From Curtis Stone What's For Dinner?
Prep time: 15 minutes
Baking time: 13-15 minutes
Cooling time: 10 minutes
Makes 18 and you can freeze the dough to make part of the batch later!
2 cups all purpose flour
1 tsp baking soda
2 sticks (1/2 lb/227 g) unsalted butter, at room temperature
1 cup granulated sugar
3/4 cup light brown sugar, packed
2 tsp vanilla extract
3/4 tsp fine sea salt
2 large eggs
12 oz bittersweet chocolate (60% cacao), coarsely chopped into chunks
2 cups pecan halves, toasted. NOTE: next time I'll coarsely chop them before adding to the batter)
1. Position the racks to top third and center of the oven . Preheat the oven to 375F/190C. Line 2 large rimmed cookie sheets with parchment paper.

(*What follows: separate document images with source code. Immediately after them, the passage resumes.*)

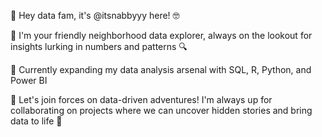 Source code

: 👋 Hey data fam, it's @itsnabbyyy here! 🤓

👀 I'm your friendly neighborhood data explorer, always on the lookout for insights lurking in numbers and patterns 🔍

🌱 Currently expanding my data analysis arsenal with SQL, R, Python, and Power BI 

💞️ Let's join forces on data-driven adventures! I'm always up for collaborating on projects where we can uncover hidden stories and bring data to life 🧭


<!---
itsnabbyyy/itsnabbyyy is a ✨ special ✨ repository because its `README.md` (this file) appears on your GitHub profile.
You can click the Preview link to take a look at your changes.
--->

2. In a small bowl whisk the flour and baking soda and set aside
3. Using a large bowl and electric mixer (I used my stand mixer, because beating for 4 minutes is easier when the machine does all the work with the occasional scraping), beat the butter, sugars vanilla and salt at medium high speed until creamy. One at a time add the eggs, beating well after each. Reduce speed to low and add the flour until well combined. Add the chocolate and pecans and mix to incorporate.
4. Scoop 1/3 cup cookie dough (I use a regular ice cream scoop for consistency) and only place 6 cookies per sheet leaving lots of room between them as the cookies will spread during baking. (NOTE: the cookies are huge, so next time I think I'll make twice as many, but small scoops).
Shaped cookie dough can be frozen for when the next cookie craving comes along. You can bake them direct from the freezer. They just might take a few minutes longer.
5. Bake cookies, switching the tray positions halfway, for about 13 minutes or until the edges and tops are golden but the centers are still soft and moist.
6. Remove from the oven and allow to rest on the cookie sheets for 5 minutes before transferring to wire rack to continue cooling.
If you are baking the entire batch, make sure the cookie sheets are completely cool before baking the second batch.